Thursday, December 22, 2011

A statistician’s view of Stanford’s open Introduction to Databases class

In addition to the Introduction to Machine Learning class (which I have reviewed), I took a class on introduction to databases, taught by Prof. Jennifer Widom. This class consisted of video lectures, review questions, and exercises. Topics covered included XML (markup, DTDs, schema, XPath, XQuery, and XSLT) and relational databases (relational algebra, database normalization, SQL, constraints, triggers, views, authentication, online analytical processing, and recursion). At the end we had a quick lesson on NoSQL systems just to introduce the topic and discuss where they are appropriate.

This class was different in structure from the Machine Learning class in two ways: there were two exams and the potential for a statement of accomplishment.

I think any practicing statistician should learn at least the material on relational databases, because data storage and retrieval is such an important part of statistics today. Many different statistical packages now connect to relational databases through technologies like ODBC, and knowledge of SQL can enhance the use of these systems.
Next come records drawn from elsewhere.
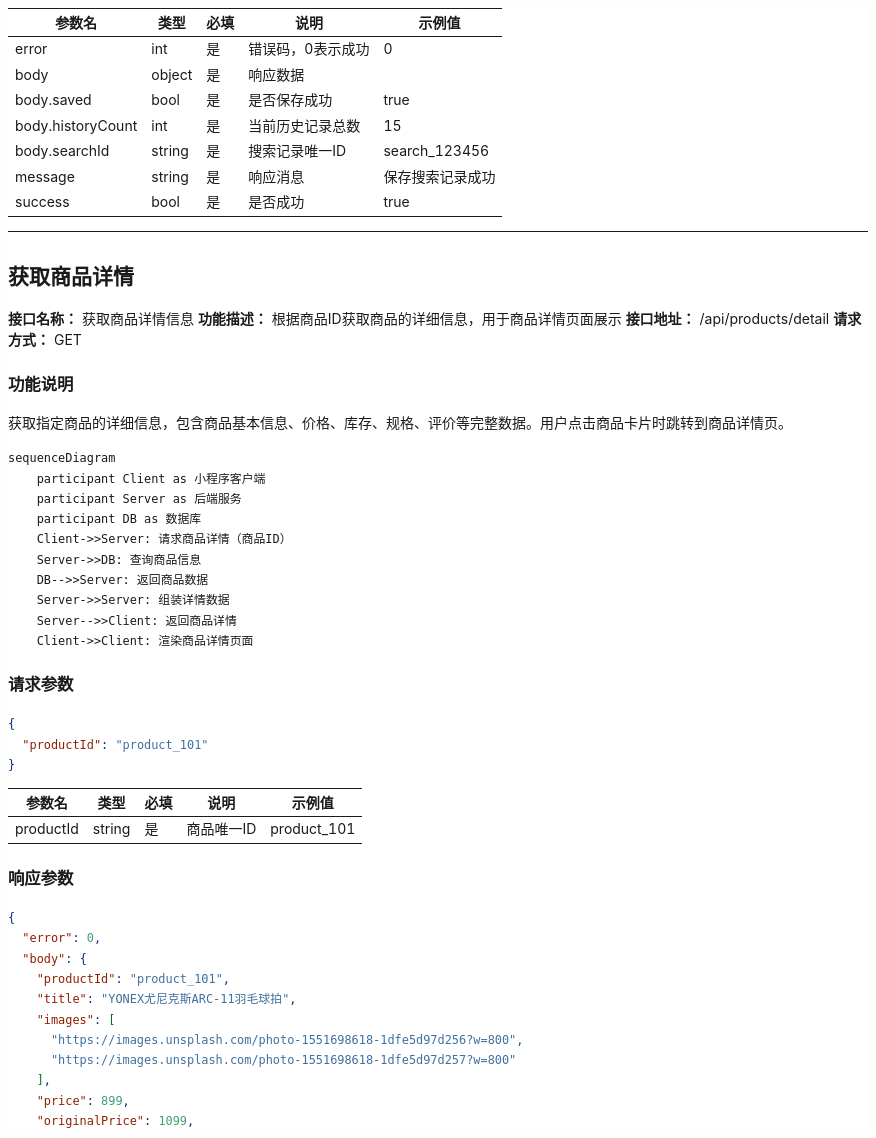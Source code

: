 | 参数名 | 类型 | 必填 | 说明 | 示例值 |
|----|---|-----|---|-----|
| error | int | 是 | 错误码，0表示成功 | 0 |
| body | object | 是 | 响应数据 | |
| body.saved | bool | 是 | 是否保存成功 | true |
| body.historyCount | int | 是 | 当前历史记录总数 | 15 |
| body.searchId | string | 是 | 搜索记录唯一ID | search_123456 |
| message | string | 是 | 响应消息 | 保存搜索记录成功 |
| success | bool | 是 | 是否成功 | true |

---

## 获取商品详情

**接口名称：** 获取商品详情信息
**功能描述：** 根据商品ID获取商品的详细信息，用于商品详情页面展示
**接口地址：** /api/products/detail
**请求方式：** GET

### 功能说明
获取指定商品的详细信息，包含商品基本信息、价格、库存、规格、评价等完整数据。用户点击商品卡片时跳转到商品详情页。

```mermaid
sequenceDiagram
    participant Client as 小程序客户端
    participant Server as 后端服务
    participant DB as 数据库
    Client->>Server: 请求商品详情（商品ID）
    Server->>DB: 查询商品信息
    DB-->>Server: 返回商品数据
    Server->>Server: 组装详情数据
    Server-->>Client: 返回商品详情
    Client->>Client: 渲染商品详情页面
```

### 请求参数
```json
{
  "productId": "product_101"
}
```

| 参数名 | 类型 | 必填 | 说明 | 示例值 |
|----|---|-----|---|-----|
| productId | string | 是 | 商品唯一ID | product_101 |

### 响应参数
```json
{
  "error": 0,
  "body": {
    "productId": "product_101",
    "title": "YONEX尤尼克斯ARC-11羽毛球拍",
    "images": [
      "https://images.unsplash.com/photo-1551698618-1dfe5d97d256?w=800",
      "https://images.unsplash.com/photo-1551698618-1dfe5d97d257?w=800"
    ],
    "price": 899,
    "originalPrice": 1099,
```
For example, for subset analyses it is usually better to do subsetting with the database than pull all the data into the statistical analysis package and then perform the subset. In biostatistics, the data are usually collected in a database using an electronic data capture or paper-based system, which store the data in an Oracle database.

I found that I already use the material in this course, even though I typically don’t write SQL queries more complicated than a simple subset. Some of the examples for the exercises involved representing a social network, which may help when I do my own analyses of networks. Other examples were of relationships that you might find in biostatistics and other fields.

I found that by spending up to 5 hours a week on the class I was able to get a lot out of it. Unfortunately, Stanford is not offering this in the winter quarter, but they have promised to offer this again in the future. I heartily recommend it for anyone practicing statistics, and the price is right.